Les
traitements thermiques des superalliages
interviennent à tous les stades de mise en œuvre, depuis l’élaboration des demi-produits jusqu’à la livraison des pièces finies. Ils conditionnent de façon évidente la qualité du produit fini, les propriétés mécaniques des matériaux et, en grande partie, l’homogénéité des résultats obtenus.

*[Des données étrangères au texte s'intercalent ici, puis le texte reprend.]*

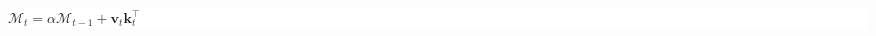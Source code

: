 <td class="ltx_td ltx_align_left" colspan="2" id="S1.T1.6.6.6.1"><math alttext="\mathcal{M}_{t}=\alpha\mathcal{M}_{t-1}+\mathbf{v}_{t}\mathbf{k}_{t}^{\top}" class="ltx_Math" display="inline" id="S1.T1.6.6.6.1.m1.1"><semantics id="S1.T1.6.6.6.1.m1.1a"><mrow id="S1.T1.6.6.6.1.m1.1.1" xref="S1.T1.6.6.6.1.m1.1.1.cmml"><msub id="S1.T1.6.6.6.1.m1.1.1.2" xref="S1.T1.6.6.6.1.m1.1.1.2.cmml"><mi class="ltx_font_mathcaligraphic" id="S1.T1.6.6.6.1.m1.1.1.2.2" xref="S1.T1.6.6.6.1.m1.1.1.2.2.cmml">ℳ</mi><mi id="S1.T1.6.6.6.1.m1.1.1.2.3" xref="S1.T1.6.6.6.1.m1.1.1.2.3.cmml">t</mi></msub><mo id="S1.T1.6.6.6.1.m1.1.1.1" xref="S1.T1.6.6.6.1.m1.1.1.1.cmml">=</mo><mrow id="S1.T1.6.6.6.1.m1.1.1.3" xref="S1.T1.6.6.6.1.m1.1.1.3.cmml"><mrow id="S1.T1.6.6.6.1.m1.1.1.3.2" xref="S1.T1.6.6.6.1.m1.1.1.3.2.cmml"><mi id="S1.T1.6.6.6.1.m1.1.1.3.2.2" xref="S1.T1.6.6.6.1.m1.1.1.3.2.2.cmml">α</mi><mo id="S1.T1.6.6.6.1.m1.1.1.3.2.1" xref="S1.T1.6.6.6.1.m1.1.1.3.2.1.cmml">⁢</mo><msub id="S1.T1.6.6.6.1.m1.1.1.3.2.3" xref="S1.T1.6.6.6.1.m1.1.1.3.2.3.cmml"><mi class="ltx_font_mathcaligraphic" id="S1.T1.6.6.6.1.m1.1.1.3.2.3.2" xref="S1.T1.6.6.6.1.m1.1.1.3.2.3.2.cmml">ℳ</mi><mrow id="S1.T1.6.6.6.1.m1.1.1.3.2.3.3" xref="S1.T1.6.6.6.1.m1.1.1.3.2.3.3.cmml"><mi id="S1.T1.6.6.6.1.m1.1.1.3.2.3.3.2" xref="S1.T1.6.6.6.1.m1.1.1.3.2.3.3.2.cmml">t</mi><mo id="S1.T1.6.6.6.1.m1.1.1.3.2.3.3.1" xref="S1.T1.6.6.6.1.m1.1.1.3.2.3.3.1.cmml">−</mo><mn id="S1.T1.6.6.6.1.m1.1.1.3.2.3.3.3" xref="S1.T1.6.6.6.1.m1.1.1.3.2.3.3.3.cmml">1</mn></mrow></msub></mrow><mo id="S1.T1.6.6.6.1.m1.1.1.3.1" xref="S1.T1.6.6.6.1.m1.1.1.3.1.cmml">+</mo><mrow id="S1.T1.6.6.6.1.m1.1.1.3.3" xref="S1.T1.6.6.6.1.m1.1.1.3.3.cmml"><msub id="S1.T1.6.6.6.1.m1.1.1.3.3.2" xref="S1.T1.6.6.6.1.m1.1.1.3.3.2.cmml"><mi id="S1.T1.6.6.6.1.m1.1.1.3.3.2.2" xref="S1.T1.6.6.6.1.m1.1.1.3.3.2.2.cmml">𝐯</mi><mi id="S1.T1.6.6.6.1.m1.1.1.3.3.2.3" xref="S1.T1.6.6.6.1.m1.1.1.3.3.2.3.cmml">t</mi></msub><mo id="S1.T1.6.6.6.1.m1.1.1.3.3.1" xref="S1.T1.6.6.6.1.m1.1.1.3.3.1.cmml">⁢</mo><msubsup id="S1.T1.6.6.6.1.m1.1.1.3.3.3" xref="S1.T1.6.6.6.1.m1.1.1.3.3.3.cmml"><mi id="S1.T1.6.6.6.1.m1.1.1.3.3.3.2.2" xref="S1.T1.6.6.6.1.m1.1.1.3.3.3.2.2.cmml">𝐤</mi><mi id="S1.T1.6.6.6.1.m1.1.1.3.3.3.2.3" xref="S1.T1.6.6.6.1.m1.1.1.3.3.3.2.3.cmml">t</mi><mo id="S1.T1.6.6.6.1.m1.1.1.3.3.3.3" xref="S1.T1.6.6.6.1.m1.1.1.3.3.3.3.cmml">⊤</mo></msubsup></mrow></mrow></mrow><annotation-xml encoding="MathML-Content" id="S1.T1.6.6.6.1.m1.1b"><apply id="S1.T1.6.6.6.1.m1.1.1.cmml" xref="S1.T1.6.6.6.1.m1.1.1"><eq id="S1.T1.6.6.6.1.m1.1.1.1.cmml" xref="S1.T1.6.6.6.1.m1.1.1.1"></eq><apply id="S1.T1.6.6.6.1.m1.1.1.2.cmml" xref="S1.T1.6.6.6.1.m1.1.1.2"><csymbol cd="ambiguous" id="S1.T1.6.6.6.1.m1.1.1.2.1.cmml" xref="S1.T1.6.6.6.1.m1.1.1.2">subscript</csymbol><ci id="S1.T1.6.6.6.1.m1.1.1.2.2.cmml" xref="S1.T1.6.6.6.1.m1.1.1.2.2">ℳ</ci><ci id="S1.T1.6.6.6.1.m1.1.1.2.3.cmml" xref="S1.T1.6.6.6.1.m1.1.1.2.3">𝑡</ci></apply><apply id="S1.T1.6.6.6.1.m1.1.1.3.cmml" xref="S1.T1.6.6.6.1.m1.1.1.3"><plus id="S1.T1.6.6.6.1.m1.1.1.3.1.cmml" xref="S1.T1.6.6.6.1.m1.1.1.3.1"></plus><apply id="S1.T1.6.6.6.1.m1.1.1.3.2.cmml" xref="S1.T1.6.6.6.1.m1.1.1.3.2"><times id="S1.T1.6.6.6.1.m1.1.1.3.2.1.cmml" xref="S1.T1.6.6.6.1.m1.1.1.3.2.1"></times><ci id="S1.T1.6.6.6.1.m1.1.1.3.2.2.cmml" xref="S1.T1.6.6.6.1.m1.1.1.3.2.2">𝛼</ci><apply id="S1.T1.6.6.6.1.m1.1.1.3.2.3.cmml" xref="S1.T1.6.6.6.1.m1.1.1.3.2.3"><csymbol cd="ambiguous" id="S1.T1.6.6.6.1.m1.1.1.3.2.3.1.cmml" xref="S1.T1.6.6.6.1.m1.1.1.3.2.3">subscript</csymbol><ci id="S1.T1.6.6.6.1.m1.1.1.3.2.3.2.cmml" xref="S1.T1.6.6.6.1.m1.1.1.3.2.3.2">ℳ</ci><apply id="S1.T1.6.6.6.1.m1.1.1.3.2.3.3.cmml" xref="S1.T1.6.6.6.1.m1.1.1.3.2.3.3"><minus id="S1.T1.6.6.6.1.m1.1.1.3.2.3.3.1.cmml" xref="S1.T1.6.6.6.1.m1.1.1.3.2.3.3.1"></minus><ci id="S1.T1.6.6.6.1.m1.1.1.3.2.3.3.2.cmml" xref="S1.T1.6.6.6.1.m1.1.1.3.2.3.3.2">𝑡</ci><cn id="S1.T1.6.6.6.1.m1.1.1.3.2.3.3.3.cmml" type="integer" xref="S1.T1.6.6.6.1.m1.1.1.3.2.3.3.3">1</cn></apply></apply></apply><apply id="S1.T1.6.6.6.1.m1.1.1.3.3.cmml" xref="S1.T1.6.6.6.1.m1.1.1.3.3"><times id="S1.T1.6.6.6.1.m1.1.1.3.3.1.cmml" xref="S1.T1.6.6.6.1.m1.1.1.3.3.1"></times><apply id="S1.T1.6.6.6.1.m1.1.1.3.3.2.cmml" xref="S1.T1.6.6.6.1.m1.1.1.3.3.2"><csymbol cd="ambiguous" id="S1.T1.6.6.6.1.m1.1.1.3.3.2.1.cmml" xref="S1.T1.6.6.6.1.m1.1.1.3.3.2">subscript</csymbol><ci id="S1.T1.6.6.6.1.m1.1.1.3.3.2.2.cmml" xref="S1.T1.6.6.6.1.m1.1.1.3.3.2.2">𝐯</ci><ci id="S1.T1.6.6.6.1.m1.1.1.3.3.2.3.cmml" xref="S1.T1.6.6.6.1.m1.1.1.3.3.2.3">𝑡</ci></apply><apply id="S1.T1.6.6.6.1.m1.1.1.3.3.3.cmml" xref="S1.T1.6.6.6.1.m1.1.1.3.3.3"><csymbol cd="ambiguous" id="S1.T1.6.6.6.1.m1.1.1.3.3.3.1.cmml" xref="S1.T1.6.6.6.1.m1.1.1.3.3.3">superscript</csymbol><apply id="S1.T1.6.6.6.1.m1.1.1.3.3.3.2.cmml" xref="S1.T1.6.6.6.1.m1.1.1.3.3.3"><csymbol cd="ambiguous" id="S1.T1.6.6.6.1.m1.1.1.3.3.3.2.1.cmml" xref="S1.T1.6.6.6.1.m1.1.1.3.3.3">subscript</csymbol><ci id="S1.T1.6.6.6.1.m1.1.1.3.3.3.2.2.cmml" xref="S1.T1.6.6.6.1.m1.1.1.3.3.3.2.2">𝐤</ci><ci id="S1.T1.6.6.6.1.m1.1.1.3.3.3.2.3.cmml" xref="S1.T1.6.6.6.1.m1.1.1.3.3.3.2.3">𝑡</ci></apply><csymbol cd="latexml" id="S1.T1.6.6.6.1.m1.1.1.3.3.3.3.cmml" xref="S1.T1.6.6.6.1.m1.1.1.3.3.3.3">top</csymbol></apply></apply></apply></apply></annotation-xml><annotation encoding="application/x-tex" id="S1.T1.6.6.6.1.m1.1c">\mathcal{M}_{t}=\alpha\mathcal{M}_{t-1}+\mathbf{v}_{t}\mathbf{k}_{t}^{\top}</annotation><annotation encoding="application/x-llamapun" id="S1.T1.6.6.6.1.m1.1d">caligraphic_M start_POSTSUBSCRIPT italic_t end_POSTSUBSCRIPT = italic_α caligraphic_M start_POSTSUBSCRIPT italic_t - 1 end_POSTSUBSCRIPT + bold_v start_POSTSUBSCRIPT italic_t end_POSTSUBSCRIPT bold_k start_POSTSUBSCRIPT italic_t end_POSTSUBSCRIPT start_POSTSUPERSCRIPT ⊤ end_POSTSUPERSCRIPT</annotation></semantics></math></td>
</tr>
<tr class="ltx_tr" id="S1.T1.7.7.7">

Il est d’usage de considérer que les traitements effectués en amont des fabrications propres de pièces, tels que les homogénéisations de composition chimique, à haute température et en longue durée ou les préchauffes avant mise en forme, ne sont pas à proprement parler des traitements thermiques. Ils conditionnent cependant la qualité du matériau initial à la production de pièces et, particulièrement, la réponse locale du matériau aux traitements thermiques proprement dits, participant à la capacité à respecter les objectifs de propriétés et la distribution statistique de celles-ci.
La réalisation de séquences de déformation à des niveaux de température particuliers suivies ou non de refroidissements contrôlés permet, par ailleurs, d’obtenir des microstructures à très hautes caractéristiques, par recristallisations successives. Ces méthodes, décrites sous l’appellation de
traitements thermomécaniques
, ne font pas l’objet de cet article. Elles sont particulièrement bien étudiées dans les cas des structures à grains fins obtenues ou non par métallurgie des poudres, mise en œuvre par filage et forgeage isotherme. Les traitements thermiques proprement dits s’effectuent sans déformation et correspondent d’une part aux mises en solution, stabilisation ou précipitation qui vont permettre d’adapter la microstructure initiale et de déterminer les propriétés en service et, d’autre part, aux traitements d’adoucissement et de relaxation des contraintes liées au forgeage, au soudage, à l’usinage, etc.
Un ensemble cohérent de ces traitements permettra de garantir le comportement des pièces réalisées.